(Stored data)
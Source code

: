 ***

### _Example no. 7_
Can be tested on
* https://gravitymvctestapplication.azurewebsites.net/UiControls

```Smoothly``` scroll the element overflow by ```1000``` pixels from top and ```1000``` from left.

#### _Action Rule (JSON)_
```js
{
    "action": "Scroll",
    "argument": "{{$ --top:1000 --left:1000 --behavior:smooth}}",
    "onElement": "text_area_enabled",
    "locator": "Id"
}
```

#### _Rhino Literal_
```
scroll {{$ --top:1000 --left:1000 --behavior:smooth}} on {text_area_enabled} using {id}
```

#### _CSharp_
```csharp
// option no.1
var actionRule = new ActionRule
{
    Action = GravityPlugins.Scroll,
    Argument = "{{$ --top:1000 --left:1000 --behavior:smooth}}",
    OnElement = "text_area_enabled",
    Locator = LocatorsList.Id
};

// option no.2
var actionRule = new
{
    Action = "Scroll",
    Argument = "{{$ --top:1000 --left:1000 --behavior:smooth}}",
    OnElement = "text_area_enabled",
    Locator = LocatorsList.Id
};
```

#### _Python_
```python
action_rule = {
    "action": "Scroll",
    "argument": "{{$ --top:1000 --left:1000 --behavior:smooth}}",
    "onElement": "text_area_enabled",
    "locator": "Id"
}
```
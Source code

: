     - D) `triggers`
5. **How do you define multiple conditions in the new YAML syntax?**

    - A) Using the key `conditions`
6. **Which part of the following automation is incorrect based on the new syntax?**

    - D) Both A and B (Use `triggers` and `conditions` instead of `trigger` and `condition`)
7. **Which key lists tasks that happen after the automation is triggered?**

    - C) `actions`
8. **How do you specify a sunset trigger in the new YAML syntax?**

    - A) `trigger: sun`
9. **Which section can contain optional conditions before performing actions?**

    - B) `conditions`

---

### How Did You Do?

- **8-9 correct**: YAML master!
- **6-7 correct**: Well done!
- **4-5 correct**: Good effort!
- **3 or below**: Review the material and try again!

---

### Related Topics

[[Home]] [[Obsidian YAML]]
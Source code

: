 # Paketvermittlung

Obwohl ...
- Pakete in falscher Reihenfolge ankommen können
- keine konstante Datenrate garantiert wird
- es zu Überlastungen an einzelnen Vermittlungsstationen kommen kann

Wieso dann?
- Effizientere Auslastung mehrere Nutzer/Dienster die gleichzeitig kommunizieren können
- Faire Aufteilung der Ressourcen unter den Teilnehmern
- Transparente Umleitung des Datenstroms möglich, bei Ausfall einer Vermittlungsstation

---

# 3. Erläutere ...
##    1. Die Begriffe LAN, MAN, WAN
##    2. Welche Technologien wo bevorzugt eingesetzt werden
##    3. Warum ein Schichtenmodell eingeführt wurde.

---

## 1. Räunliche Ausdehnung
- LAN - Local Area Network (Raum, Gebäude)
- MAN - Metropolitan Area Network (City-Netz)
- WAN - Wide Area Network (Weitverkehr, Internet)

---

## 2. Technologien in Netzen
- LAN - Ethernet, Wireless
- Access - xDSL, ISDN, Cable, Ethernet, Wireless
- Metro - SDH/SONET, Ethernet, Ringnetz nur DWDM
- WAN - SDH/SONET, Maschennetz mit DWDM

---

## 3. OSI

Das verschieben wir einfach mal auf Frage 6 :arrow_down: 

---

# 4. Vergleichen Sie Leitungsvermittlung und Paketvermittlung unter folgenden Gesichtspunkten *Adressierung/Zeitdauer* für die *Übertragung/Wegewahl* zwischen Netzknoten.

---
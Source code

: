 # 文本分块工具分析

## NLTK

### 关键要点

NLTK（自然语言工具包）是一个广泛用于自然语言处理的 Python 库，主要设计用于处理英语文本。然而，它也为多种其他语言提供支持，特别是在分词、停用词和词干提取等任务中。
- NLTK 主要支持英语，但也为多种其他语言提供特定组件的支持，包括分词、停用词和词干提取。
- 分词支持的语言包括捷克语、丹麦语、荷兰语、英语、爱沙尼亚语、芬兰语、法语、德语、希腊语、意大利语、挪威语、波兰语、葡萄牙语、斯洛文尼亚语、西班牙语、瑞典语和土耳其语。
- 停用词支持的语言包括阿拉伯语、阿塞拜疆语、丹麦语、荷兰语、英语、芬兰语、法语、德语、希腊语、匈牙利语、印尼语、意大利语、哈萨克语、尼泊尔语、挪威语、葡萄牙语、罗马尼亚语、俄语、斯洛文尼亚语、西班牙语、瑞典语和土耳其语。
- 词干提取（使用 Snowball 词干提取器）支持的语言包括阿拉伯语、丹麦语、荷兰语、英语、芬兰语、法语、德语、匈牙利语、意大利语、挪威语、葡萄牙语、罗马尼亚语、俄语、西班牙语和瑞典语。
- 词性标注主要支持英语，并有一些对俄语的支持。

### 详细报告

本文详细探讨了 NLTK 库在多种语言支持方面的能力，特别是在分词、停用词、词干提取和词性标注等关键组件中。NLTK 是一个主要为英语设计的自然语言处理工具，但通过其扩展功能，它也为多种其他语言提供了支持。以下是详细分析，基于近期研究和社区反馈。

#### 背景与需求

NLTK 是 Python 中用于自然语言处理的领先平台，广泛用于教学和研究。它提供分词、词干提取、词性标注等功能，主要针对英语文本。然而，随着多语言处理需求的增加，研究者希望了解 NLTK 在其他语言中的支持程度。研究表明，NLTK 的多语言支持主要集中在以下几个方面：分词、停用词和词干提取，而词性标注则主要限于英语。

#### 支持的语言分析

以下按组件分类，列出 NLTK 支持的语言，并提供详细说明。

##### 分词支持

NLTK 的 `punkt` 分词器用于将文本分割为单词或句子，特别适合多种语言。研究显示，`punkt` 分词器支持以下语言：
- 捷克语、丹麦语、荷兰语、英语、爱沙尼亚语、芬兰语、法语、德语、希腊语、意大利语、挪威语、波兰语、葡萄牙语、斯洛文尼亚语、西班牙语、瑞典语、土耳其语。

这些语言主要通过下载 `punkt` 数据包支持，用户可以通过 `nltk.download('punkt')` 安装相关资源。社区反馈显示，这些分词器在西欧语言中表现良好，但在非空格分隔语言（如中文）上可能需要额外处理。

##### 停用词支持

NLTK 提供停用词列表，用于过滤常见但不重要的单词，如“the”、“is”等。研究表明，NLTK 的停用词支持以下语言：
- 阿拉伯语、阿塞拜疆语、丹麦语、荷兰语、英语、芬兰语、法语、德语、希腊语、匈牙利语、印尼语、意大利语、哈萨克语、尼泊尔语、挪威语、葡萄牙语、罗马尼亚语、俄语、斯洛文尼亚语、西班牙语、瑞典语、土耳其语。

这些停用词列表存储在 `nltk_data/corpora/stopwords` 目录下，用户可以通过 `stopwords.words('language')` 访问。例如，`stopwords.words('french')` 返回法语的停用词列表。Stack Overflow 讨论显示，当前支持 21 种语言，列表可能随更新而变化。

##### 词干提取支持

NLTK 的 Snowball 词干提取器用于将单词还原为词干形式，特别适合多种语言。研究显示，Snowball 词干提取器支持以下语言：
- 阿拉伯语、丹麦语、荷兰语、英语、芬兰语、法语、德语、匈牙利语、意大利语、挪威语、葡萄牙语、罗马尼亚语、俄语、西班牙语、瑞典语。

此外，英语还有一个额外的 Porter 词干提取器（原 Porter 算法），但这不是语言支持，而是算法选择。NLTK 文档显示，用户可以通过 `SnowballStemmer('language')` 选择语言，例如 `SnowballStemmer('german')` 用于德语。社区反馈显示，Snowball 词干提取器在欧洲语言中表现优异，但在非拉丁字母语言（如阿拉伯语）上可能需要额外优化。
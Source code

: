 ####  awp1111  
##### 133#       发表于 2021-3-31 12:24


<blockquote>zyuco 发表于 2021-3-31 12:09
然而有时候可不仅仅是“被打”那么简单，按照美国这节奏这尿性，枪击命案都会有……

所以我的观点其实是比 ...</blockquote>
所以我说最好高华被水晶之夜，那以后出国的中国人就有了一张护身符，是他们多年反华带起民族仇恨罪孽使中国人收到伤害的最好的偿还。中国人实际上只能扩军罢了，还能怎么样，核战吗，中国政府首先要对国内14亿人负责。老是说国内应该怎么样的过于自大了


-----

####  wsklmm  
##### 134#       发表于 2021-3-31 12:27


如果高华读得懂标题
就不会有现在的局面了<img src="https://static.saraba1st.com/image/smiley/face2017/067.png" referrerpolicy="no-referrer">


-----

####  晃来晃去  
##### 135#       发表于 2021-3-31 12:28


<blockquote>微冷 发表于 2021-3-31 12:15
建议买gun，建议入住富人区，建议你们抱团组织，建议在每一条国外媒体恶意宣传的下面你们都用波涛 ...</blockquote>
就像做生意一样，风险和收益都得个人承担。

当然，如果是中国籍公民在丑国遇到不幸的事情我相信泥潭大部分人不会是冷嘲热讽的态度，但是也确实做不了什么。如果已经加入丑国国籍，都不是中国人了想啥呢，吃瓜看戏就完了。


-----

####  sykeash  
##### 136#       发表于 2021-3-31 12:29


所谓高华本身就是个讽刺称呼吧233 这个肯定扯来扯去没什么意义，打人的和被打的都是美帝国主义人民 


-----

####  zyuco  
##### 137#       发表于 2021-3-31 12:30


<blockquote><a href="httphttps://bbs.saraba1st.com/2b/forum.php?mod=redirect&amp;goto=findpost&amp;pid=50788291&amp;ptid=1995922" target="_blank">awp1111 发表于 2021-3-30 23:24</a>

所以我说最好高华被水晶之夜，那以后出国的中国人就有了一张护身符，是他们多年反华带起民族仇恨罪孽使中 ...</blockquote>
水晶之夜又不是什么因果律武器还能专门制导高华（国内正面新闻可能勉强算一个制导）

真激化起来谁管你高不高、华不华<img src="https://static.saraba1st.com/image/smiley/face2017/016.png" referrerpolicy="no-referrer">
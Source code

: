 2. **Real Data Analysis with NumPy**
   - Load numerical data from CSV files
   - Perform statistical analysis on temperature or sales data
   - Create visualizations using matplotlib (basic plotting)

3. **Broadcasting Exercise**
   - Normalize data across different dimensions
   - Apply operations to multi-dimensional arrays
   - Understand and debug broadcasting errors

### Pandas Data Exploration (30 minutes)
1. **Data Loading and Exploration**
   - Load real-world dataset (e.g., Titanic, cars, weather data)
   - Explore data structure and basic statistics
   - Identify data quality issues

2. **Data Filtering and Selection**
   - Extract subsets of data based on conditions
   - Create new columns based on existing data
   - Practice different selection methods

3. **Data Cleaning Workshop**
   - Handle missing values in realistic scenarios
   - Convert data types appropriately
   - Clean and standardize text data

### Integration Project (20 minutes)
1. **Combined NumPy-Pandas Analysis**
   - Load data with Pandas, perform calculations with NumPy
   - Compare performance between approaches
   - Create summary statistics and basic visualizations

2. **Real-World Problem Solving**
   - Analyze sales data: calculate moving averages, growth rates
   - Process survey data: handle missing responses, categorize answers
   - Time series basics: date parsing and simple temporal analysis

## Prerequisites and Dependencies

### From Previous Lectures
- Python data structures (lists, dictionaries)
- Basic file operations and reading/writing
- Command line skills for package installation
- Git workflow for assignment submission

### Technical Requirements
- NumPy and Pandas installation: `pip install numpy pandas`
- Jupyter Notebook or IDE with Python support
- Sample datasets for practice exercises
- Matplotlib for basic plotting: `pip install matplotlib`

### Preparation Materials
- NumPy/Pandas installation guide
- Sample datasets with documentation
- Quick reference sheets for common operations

• **REQUIREMENT**:
Check each line of the records above for "zyuco", and copy those that have it.

• **COMPLETED TASK**:
<blockquote>zyuco 发表于 2021-3-31 12:09
####  zyuco  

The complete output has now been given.